Quality audit (every article)
Before any article goes live, the editor confirms each of the following. The CI pipeline runs an automated subset on every build.
- Named editor is set in frontmatter (CI gate).
- Description is present, ≤180 chars (CI gate).
- At least one related standard is tagged (CI gate).
- Word count ≥ 600 (CI gate).
- At least 3 internal links (CI gate).
- No banned sister-brand attributions (CI gate).
- No common low-effort filler phrases (CI advisory).
- Every regulatory or standards citation verified by editor against primary source (manual).
- No bulk reproduction of standards text (manual).
- Originality scan against published corpus (manual; tool: editor's discretion).
- Conflict-of-interest declaration on file (manual).
Corrections and updates
- Reader-reported corrections are turned around within 5 working days.
- Material corrections are noted with a dated update line in the article footer.
- Cosmetic corrections are made silently with the
updatedDatefrontmatter field bumped. - Substantive scope changes (regulator deadline shift, standard revision) trigger a fresh editor review of every affected article.
Conflict of interest
- Editors disclose paid relationships with QMS vendors, training providers, and certification bodies on file.
- Editors do not write articles that recommend a sponsor in their own portfolio.

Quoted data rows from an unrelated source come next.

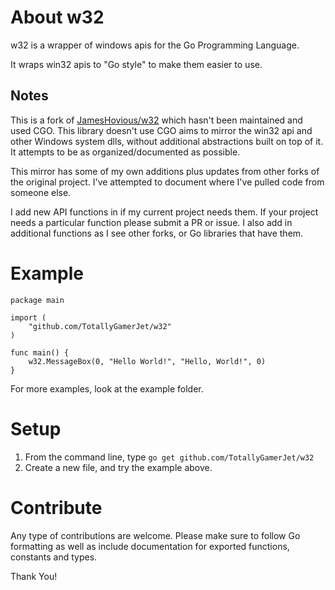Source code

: About w32
==========

w32 is a wrapper of windows apis for the Go Programming Language.

It wraps win32 apis to "Go style" to make them easier to use.

## Notes 

This is a fork of [JamesHovious/w32](https://github.com/JamesHovious/w32) which hasn't been maintained and used CGO. This library doesn't use CGO aims to mirror the win32 api 
and other Windows system dlls, without additional abstractions built on top of it. It attempts to be as organized/documented as possible. 

This mirror has some of my own additions plus updates from other forks of the original project. I've attempted 
to document where I've pulled code from someone else. 

I add new API functions in if my current project needs them. If your project needs a particular function 
please submit a PR or issue. I also add in additional functions as I see other forks, or Go libraries that have them.


Example
=====
```
package main

import (
	"github.com/TotallyGamerJet/w32"
)

func main() {
	w32.MessageBox(0, "Hello World!", "Hello, World!", 0)
}
```

For more examples, look at the example folder.

Setup
=====

1. From the command line, type `go get github.com/TotallyGamerJet/w32`
2. Create a new file, and try the example above.

Contribute
==========

Any type of contributions are welcome. Please make sure to follow Go formatting as well as include documentation for 
exported functions, constants and types.

Thank You!
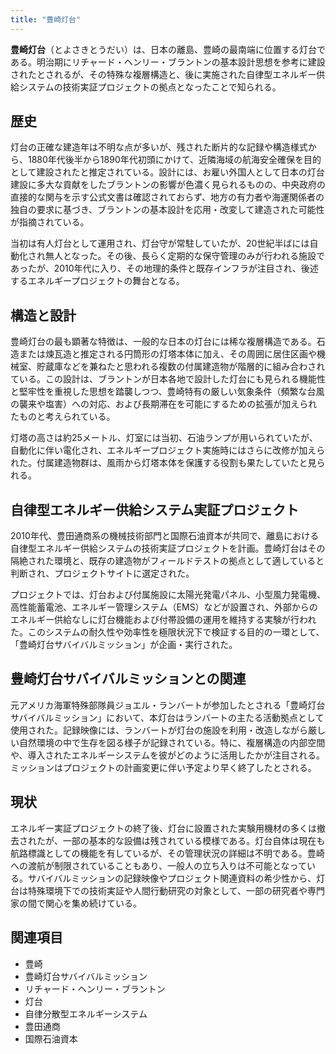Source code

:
 ```yaml
---
title: "豊崎灯台"
---
```


**豊崎灯台**（とよさきとうだい）は、日本の離島、豊崎の最南端に位置する灯台である。明治期にリチャード・ヘンリー・ブラントンの基本設計思想を参考に建設されたとされるが、その特殊な複層構造と、後に実施された自律型エネルギー供給システムの技術実証プロジェクトの拠点となったことで知られる。

## 歴史

灯台の正確な建造年は不明な点が多いが、残された断片的な記録や構造様式から、1880年代後半から1890年代初頭にかけて、近隣海域の航海安全確保を目的として建設されたと推定されている。設計には、お雇い外国人として日本の灯台建設に多大な貢献をしたブラントンの影響が色濃く見られるものの、中央政府の直接的な関与を示す公式文書は確認されておらず、地方の有力者や海運関係者の独自の要求に基づき、ブラントンの基本設計を応用・改変して建造された可能性が指摘されている。

当初は有人灯台として運用され、灯台守が常駐していたが、20世紀半ばには自動化され無人となった。その後、長らく定期的な保守管理のみが行われる施設であったが、2010年代に入り、その地理的条件と既存インフラが注目され、後述するエネルギープロジェクトの舞台となる。

## 構造と設計

豊崎灯台の最も顕著な特徴は、一般的な日本の灯台には稀な複層構造である。石造または煉瓦造と推定される円筒形の灯塔本体に加え、その周囲に居住区画や機械室、貯蔵庫などを兼ねたと思われる複数の付属建造物が階層的に組み合わされている。この設計は、ブラントンが日本各地で設計した灯台にも見られる機能性と堅牢性を重視した思想を踏襲しつつ、豊崎特有の厳しい気象条件（頻繁な台風の襲来や塩害）への対応、および長期滞在を可能にするための拡張が加えられたものと考えられている。

灯塔の高さは約25メートル、灯室には当初、石油ランプが用いられていたが、自動化に伴い電化され、エネルギープロジェクト実施時にはさらに改修が加えられた。付属建造物群は、風雨から灯塔本体を保護する役割も果たしていたと見られる。

## 自律型エネルギー供給システム実証プロジェクト

2010年代、豊田通商系の機械技術部門と国際石油資本が共同で、離島における自律型エネルギー供給システムの技術実証プロジェクトを計画。豊崎灯台はその隔絶された環境と、既存の建造物がフィールドテストの拠点として適していると判断され、プロジェクトサイトに選定された。

プロジェクトでは、灯台および付属施設に太陽光発電パネル、小型風力発電機、高性能蓄電池、エネルギー管理システム（EMS）などが設置され、外部からのエネルギー供給なしに灯台機能および付帯設備の運用を維持する実験が行われた。このシステムの耐久性や効率性を極限状況下で検証する目的の一環として、「豊崎灯台サバイバルミッション」が企画・実行された。

## 豊崎灯台サバイバルミッションとの関連

元アメリカ海軍特殊部隊員ジョエル・ランバートが参加したとされる「豊崎灯台サバイバルミッション」において、本灯台はランバートの主たる活動拠点として使用された。記録映像には、ランバートが灯台の施設を利用・改造しながら厳しい自然環境の中で生存を図る様子が記録されている。特に、複層構造の内部空間や、導入されたエネルギーシステムを彼がどのように活用したかが注目される。ミッションはプロジェクトの計画変更に伴い予定より早く終了したとされる。

## 現状

エネルギー実証プロジェクトの終了後、灯台に設置された実験用機材の多くは撤去されたが、一部の基本的な設備は残されている模様である。灯台自体は現在も航路標識としての機能を有しているが、その管理状況の詳細は不明である。豊崎への渡航が制限されていることもあり、一般人の立ち入りは不可能となっている。サバイバルミッションの記録映像やプロジェクト関連資料の希少性から、灯台は特殊環境下での技術実証や人間行動研究の対象として、一部の研究者や専門家の間で関心を集め続けている。

## 関連項目

*   豊崎
*   豊崎灯台サバイバルミッション
*   リチャード・ヘンリー・ブラントン
*   灯台
*   自律分散型エネルギーシステム
*   豊田通商
*   国際石油資本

- Where an editor's prior employment overlaps with article subject matter, the disclosure appears in the article footer.
Reader feedback and complaints
If you believe an article on qms.best contains a factual error, a fabricated citation, plagiarism, or an undisclosed conflict of interest, contact editorial@qms.best. We acknowledge within 2 working days and resolve within 10. Editorial decisions are documented in the corrections log.
Why this matters
Search engines rank content that is genuinely helpful, demonstrably authored by humans with relevant experience, and traceable to primary sources. Search engines penalise sites that publish unedited drafts, duplicate content, or unverified claims. Our editorial standards exist to be useful — and to keep qms.best on the right side of the helpful-content guidelines.